START TASK MATERIAL
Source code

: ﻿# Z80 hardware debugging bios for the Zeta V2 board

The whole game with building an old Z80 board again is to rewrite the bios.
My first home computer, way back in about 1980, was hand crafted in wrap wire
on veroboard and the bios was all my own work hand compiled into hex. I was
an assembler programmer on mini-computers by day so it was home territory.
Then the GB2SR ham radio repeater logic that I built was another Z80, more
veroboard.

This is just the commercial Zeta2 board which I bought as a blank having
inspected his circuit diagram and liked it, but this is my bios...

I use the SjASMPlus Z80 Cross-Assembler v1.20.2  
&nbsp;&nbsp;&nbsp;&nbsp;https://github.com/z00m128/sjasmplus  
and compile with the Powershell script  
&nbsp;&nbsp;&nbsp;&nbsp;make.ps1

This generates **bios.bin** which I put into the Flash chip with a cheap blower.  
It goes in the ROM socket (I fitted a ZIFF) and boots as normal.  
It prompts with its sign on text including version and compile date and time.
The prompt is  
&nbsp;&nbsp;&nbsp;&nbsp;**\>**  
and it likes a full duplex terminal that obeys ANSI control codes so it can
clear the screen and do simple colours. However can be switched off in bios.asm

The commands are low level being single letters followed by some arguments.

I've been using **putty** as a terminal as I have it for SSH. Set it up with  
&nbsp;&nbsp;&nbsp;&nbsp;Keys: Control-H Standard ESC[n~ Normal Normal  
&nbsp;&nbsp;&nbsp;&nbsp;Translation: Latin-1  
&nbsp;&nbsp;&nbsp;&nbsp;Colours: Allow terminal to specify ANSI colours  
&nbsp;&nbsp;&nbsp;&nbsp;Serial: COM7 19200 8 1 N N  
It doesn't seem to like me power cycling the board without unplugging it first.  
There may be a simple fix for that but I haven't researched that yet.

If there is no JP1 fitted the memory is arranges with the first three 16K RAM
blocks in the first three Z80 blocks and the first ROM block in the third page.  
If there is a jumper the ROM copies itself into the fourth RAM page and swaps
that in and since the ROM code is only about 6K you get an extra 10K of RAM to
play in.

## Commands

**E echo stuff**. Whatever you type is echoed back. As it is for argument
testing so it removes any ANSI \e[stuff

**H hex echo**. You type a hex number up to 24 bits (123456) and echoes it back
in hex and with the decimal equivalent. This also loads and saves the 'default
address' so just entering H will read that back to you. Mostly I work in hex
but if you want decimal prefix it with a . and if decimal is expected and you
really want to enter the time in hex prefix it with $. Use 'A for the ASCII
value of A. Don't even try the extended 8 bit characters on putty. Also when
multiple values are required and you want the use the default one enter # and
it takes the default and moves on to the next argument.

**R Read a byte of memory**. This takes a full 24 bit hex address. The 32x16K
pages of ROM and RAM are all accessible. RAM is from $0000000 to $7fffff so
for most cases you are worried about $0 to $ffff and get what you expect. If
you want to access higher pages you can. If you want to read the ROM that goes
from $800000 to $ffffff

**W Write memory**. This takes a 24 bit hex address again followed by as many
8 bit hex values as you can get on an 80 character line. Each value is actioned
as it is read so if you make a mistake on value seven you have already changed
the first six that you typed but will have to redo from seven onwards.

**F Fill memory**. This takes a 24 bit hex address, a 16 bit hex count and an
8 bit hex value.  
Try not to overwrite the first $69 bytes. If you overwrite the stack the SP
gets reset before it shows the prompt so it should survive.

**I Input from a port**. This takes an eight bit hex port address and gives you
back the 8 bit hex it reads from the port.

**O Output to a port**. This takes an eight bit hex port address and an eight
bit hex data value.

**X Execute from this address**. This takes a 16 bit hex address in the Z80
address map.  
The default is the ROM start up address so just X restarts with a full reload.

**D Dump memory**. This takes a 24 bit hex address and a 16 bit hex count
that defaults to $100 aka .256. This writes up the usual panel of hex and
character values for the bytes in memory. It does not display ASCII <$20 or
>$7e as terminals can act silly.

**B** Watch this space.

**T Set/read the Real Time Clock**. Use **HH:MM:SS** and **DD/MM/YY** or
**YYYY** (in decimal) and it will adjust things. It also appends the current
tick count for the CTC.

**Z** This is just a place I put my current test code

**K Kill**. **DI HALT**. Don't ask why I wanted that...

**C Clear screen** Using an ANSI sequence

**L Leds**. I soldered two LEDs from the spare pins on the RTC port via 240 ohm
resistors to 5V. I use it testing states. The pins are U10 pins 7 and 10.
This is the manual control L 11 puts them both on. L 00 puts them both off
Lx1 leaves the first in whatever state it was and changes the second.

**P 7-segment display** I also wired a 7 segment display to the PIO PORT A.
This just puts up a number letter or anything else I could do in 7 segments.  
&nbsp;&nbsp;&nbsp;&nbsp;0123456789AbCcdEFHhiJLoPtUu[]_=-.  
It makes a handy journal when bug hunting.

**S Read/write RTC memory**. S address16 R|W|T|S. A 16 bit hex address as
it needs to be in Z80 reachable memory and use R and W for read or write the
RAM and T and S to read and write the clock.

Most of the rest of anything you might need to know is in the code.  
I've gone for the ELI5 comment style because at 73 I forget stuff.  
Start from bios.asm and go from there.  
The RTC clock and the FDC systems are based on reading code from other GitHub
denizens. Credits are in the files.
END TASK MATERIAL
- [EXERCISE BRIEF]
For every line above that has "which" in it, copy the line.

- [EXERCISE SOLUTION]
This is just the commercial Zeta2 board which I bought as a blank having
This generates **bios.bin** which I put into the Flash chip with a cheap blower.  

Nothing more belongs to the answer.